Вьенский князь вдруг остро осознал, что скелеты, само собой разумеющееся не владеющие собственным разумом, вели к Древнему Торговому Тракту целенаправленно, беря их в кольцо, где им, не имеющим возможности высоко поднимать костяшки ног, легче будет передвигаться. А выбравшись на Тракт, люди стремглав помчались на запад, в сторону далеких Ничейных земель, но и смарагды, наклонив копья из вертикального в горизонтальное положение, увеличили темп, продолжая нагонять вьенцев, слишком быстро устающих.
Марк и Карл – соответственно, кузнецы отец и сын – больше привыкли подчинять себе огонь, железо и сталь, нежели скорость передвижения. Они первыми стали отставать от группы беглецов. С каждым шагом друзья удалялись все дальше, а смарагды наоборот – приближались, невольно наводя ужас на Карла, еще ни разу не сталкивающегося с мертвыми воинами Бэрайи-мага в бою. Их дыхание сбилось, стало шумным, ноги тяжелели, наливаясь свинцом, сердце готово выпрыгнуть из груди. В конце концов, отец и сын поочередно остановились, устало развернулись к врагу, дабы встретить его достойно и хоть немного отвлечь на себя, сверкнули на солнце сталью мечей.

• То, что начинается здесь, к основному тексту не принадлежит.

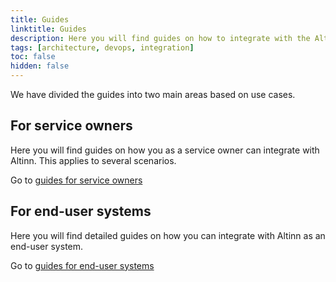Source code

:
 ```yaml
---
title: Guides
linktitle: Guides
description: Here you will find guides on how to integrate with the Altinn API
tags: [architecture, devops, integration]
toc: false
hidden: false
---
```


We have divided the guides into two main areas based on use cases.

## For service owners

Here you will find guides on how you as a service owner can integrate with Altinn. This applies to several scenarios.

Go to [guides for service owners](appownerintegration)

## For end-user systems

Here you will find detailed guides on how you can integrate with Altinn as an end-user system.

Go to [guides for end-user systems](endusersystems)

Ундерман Клармаркай на ходу на краткое время повернул лицо назад, по коему текли ручейки пота, и успел увидеть, как его дружинников бездушно насадили на копья с четырехгранными наконечниками. Они даже звука не издали. Теперь их осталось четверо.
Князь притормозил бег, решительно обернулся к приближающемуся противнику, смахнул ладонью пот с лица, замер в боевой стойке, крепко сжав рукоять меча и отбросив ставшее ненужным копье на блоки Тракта. Его воины охотно присоединились к вождю, им также не по нутру трусливо бежать, поджав хвост перед кем бы то ни было. Копья со стуком шмякнулись на бывшую торговую дорогу, ныне обрастающую растительностью. Они приготовились встретить верную смерть, ни на удар сердца не сомневаясь, что она неминуема.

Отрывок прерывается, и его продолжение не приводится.